HOPKINS, Lisa (2016). The concealed fancies and Cavendish identity. In: EDWARDS, Peter and GRAHAM, Elpseth, (eds.) Authority, authorship and aristocratic identity in Seventeenth-Century England: William Cavendish, Ist Duke of Newcastle, and his political, social and cultural connections. Rulers & Elites (9). Leiden, Brill, 111-128. [Book Section]
Abstract
The Concealed Fancies, a play co-written by the earl of Newcastle’s two eldest daughters Lady Jane Cavendish and Lady Elizabeth Brackley and originally intended for household performance at either Bolsover or Welbeck, is strongly focused on family. The main plot, which centres on the two fictional sisters called Luceny and Tattiney, clearly affords, amongst other things, a means for the two actual sisters Jane and Elizabeth to express the intellectual sympathy and mutual devotion which is evident throughout their lives and writings; the subplot introduces three female cousins, who to some extent seem to offer additional portrayals of the two Cavendish daughters and of their younger sister Frances, and two brothers, who are clearly based on their own two brothers Charles and Henry, while the happy ending is brought about only with the appearance of the sisters’ father, who is clearly modelled on Newcastle himself.
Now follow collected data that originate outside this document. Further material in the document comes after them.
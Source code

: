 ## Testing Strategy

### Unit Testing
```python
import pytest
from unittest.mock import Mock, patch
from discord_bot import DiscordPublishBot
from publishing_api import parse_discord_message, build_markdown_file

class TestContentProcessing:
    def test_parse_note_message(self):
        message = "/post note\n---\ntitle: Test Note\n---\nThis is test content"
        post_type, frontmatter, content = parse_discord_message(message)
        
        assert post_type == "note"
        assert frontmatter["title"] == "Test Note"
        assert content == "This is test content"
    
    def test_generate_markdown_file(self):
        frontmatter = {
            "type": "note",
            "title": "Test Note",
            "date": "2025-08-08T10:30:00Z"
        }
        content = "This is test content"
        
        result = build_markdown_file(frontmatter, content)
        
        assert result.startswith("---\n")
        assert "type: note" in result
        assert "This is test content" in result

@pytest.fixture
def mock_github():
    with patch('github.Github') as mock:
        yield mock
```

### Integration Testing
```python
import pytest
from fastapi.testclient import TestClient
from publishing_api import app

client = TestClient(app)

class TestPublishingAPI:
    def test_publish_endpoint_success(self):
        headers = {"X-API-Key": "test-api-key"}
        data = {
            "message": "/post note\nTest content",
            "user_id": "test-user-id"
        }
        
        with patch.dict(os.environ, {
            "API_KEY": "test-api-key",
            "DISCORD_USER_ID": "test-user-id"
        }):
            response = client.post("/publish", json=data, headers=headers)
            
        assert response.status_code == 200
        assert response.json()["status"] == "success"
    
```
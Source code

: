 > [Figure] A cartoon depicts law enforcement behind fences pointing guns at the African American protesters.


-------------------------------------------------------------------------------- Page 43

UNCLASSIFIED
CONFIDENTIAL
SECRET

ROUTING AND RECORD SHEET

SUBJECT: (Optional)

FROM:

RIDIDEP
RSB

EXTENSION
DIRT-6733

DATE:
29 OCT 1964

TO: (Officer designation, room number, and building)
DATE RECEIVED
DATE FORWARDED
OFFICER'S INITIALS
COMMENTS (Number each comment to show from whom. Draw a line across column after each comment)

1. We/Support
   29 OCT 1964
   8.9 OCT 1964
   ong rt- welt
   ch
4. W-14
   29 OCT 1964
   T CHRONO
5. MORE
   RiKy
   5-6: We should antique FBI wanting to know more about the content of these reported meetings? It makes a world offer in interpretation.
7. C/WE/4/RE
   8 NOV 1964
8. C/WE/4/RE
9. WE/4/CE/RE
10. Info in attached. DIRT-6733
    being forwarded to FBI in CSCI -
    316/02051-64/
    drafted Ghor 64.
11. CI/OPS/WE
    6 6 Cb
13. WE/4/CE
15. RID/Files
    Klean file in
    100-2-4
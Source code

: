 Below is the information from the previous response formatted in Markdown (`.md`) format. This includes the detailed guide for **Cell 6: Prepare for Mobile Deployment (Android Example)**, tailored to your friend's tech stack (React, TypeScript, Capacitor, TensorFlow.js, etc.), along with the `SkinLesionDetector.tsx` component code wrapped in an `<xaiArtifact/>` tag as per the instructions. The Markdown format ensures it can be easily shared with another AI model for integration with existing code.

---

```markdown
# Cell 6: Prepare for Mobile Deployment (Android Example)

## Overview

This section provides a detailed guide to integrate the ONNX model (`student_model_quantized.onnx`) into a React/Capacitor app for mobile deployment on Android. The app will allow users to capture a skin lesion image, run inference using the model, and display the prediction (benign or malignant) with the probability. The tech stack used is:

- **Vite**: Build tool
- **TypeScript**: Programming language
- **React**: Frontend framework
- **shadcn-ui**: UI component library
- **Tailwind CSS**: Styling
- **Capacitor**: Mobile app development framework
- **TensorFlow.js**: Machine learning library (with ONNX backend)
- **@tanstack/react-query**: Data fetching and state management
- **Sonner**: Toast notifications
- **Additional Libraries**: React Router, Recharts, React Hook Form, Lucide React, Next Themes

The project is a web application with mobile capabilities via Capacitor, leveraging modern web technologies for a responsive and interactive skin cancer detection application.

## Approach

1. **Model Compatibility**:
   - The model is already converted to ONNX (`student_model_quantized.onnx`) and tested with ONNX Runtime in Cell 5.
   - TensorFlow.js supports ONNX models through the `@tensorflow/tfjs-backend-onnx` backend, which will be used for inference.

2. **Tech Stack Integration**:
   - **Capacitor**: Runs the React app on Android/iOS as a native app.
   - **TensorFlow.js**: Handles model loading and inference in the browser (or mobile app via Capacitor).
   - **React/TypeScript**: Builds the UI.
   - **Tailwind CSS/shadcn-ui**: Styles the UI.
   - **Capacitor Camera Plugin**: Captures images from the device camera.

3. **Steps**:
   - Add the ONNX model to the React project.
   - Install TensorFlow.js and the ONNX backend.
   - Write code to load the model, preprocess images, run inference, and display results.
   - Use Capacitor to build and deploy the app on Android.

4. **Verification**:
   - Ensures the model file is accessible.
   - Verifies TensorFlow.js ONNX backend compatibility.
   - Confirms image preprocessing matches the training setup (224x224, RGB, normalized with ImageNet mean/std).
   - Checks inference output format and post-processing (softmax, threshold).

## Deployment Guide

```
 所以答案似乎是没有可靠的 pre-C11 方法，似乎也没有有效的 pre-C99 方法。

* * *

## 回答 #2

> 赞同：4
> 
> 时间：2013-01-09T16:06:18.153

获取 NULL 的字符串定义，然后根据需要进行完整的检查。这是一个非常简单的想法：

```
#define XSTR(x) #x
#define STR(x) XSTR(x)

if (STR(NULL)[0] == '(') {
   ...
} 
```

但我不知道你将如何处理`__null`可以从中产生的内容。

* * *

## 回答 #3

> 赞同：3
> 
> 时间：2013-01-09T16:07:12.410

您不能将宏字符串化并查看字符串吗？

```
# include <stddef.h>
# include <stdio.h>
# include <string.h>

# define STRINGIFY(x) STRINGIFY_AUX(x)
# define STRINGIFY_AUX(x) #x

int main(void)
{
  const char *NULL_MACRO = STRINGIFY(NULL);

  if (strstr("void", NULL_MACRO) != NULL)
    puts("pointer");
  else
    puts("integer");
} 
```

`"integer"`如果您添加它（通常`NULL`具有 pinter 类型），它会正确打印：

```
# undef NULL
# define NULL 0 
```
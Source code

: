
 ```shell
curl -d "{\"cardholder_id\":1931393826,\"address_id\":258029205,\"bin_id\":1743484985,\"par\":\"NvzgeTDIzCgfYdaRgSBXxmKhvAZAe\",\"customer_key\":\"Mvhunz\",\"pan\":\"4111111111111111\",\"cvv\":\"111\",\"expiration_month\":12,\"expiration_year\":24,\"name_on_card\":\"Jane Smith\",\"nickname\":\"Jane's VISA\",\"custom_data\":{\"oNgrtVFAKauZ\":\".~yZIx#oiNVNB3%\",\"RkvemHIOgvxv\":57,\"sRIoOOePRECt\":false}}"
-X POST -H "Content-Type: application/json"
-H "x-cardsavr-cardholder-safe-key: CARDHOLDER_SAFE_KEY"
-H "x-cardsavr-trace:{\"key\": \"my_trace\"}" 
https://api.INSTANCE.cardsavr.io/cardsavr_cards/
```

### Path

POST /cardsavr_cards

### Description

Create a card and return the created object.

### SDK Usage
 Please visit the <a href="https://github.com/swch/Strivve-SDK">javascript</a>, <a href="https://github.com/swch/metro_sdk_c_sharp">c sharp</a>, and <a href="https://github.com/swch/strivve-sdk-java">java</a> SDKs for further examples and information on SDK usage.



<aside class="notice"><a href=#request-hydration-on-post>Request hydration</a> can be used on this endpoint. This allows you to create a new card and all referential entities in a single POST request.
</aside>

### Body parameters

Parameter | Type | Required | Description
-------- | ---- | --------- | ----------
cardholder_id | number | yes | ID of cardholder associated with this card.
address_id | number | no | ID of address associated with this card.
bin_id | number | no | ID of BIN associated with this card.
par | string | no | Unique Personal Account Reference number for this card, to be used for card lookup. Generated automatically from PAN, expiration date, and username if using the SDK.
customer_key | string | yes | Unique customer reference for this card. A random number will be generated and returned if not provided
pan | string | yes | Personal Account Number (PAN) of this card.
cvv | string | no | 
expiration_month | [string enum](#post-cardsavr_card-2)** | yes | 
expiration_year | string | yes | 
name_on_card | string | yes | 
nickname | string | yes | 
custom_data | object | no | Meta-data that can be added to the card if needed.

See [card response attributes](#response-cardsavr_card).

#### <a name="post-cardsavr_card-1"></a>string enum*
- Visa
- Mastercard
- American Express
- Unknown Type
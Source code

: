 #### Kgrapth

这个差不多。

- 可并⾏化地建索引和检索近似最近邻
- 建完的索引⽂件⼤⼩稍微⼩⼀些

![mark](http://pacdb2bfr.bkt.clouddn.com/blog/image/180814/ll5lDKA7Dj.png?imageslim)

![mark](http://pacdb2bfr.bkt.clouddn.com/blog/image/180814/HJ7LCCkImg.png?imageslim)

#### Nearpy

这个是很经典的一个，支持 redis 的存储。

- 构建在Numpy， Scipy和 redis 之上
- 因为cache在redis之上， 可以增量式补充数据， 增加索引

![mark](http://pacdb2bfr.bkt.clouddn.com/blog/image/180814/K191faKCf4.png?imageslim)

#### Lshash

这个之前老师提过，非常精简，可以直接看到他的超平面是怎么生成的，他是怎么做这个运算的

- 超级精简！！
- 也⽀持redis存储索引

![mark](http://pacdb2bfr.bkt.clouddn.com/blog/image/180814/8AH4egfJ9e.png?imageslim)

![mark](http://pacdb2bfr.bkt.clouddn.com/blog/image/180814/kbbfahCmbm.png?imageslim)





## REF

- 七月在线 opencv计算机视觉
In this essay, I trace the ways in which this clever and sophisticated play represents identity as constructed through language, particularly literary and theatrical language, not least because it draws on a number of earlier literary texts associated with the Cavendish family. I pay particular attention to its debts to Shakespeare and to the Nottinghamshire dramatist William Sampson.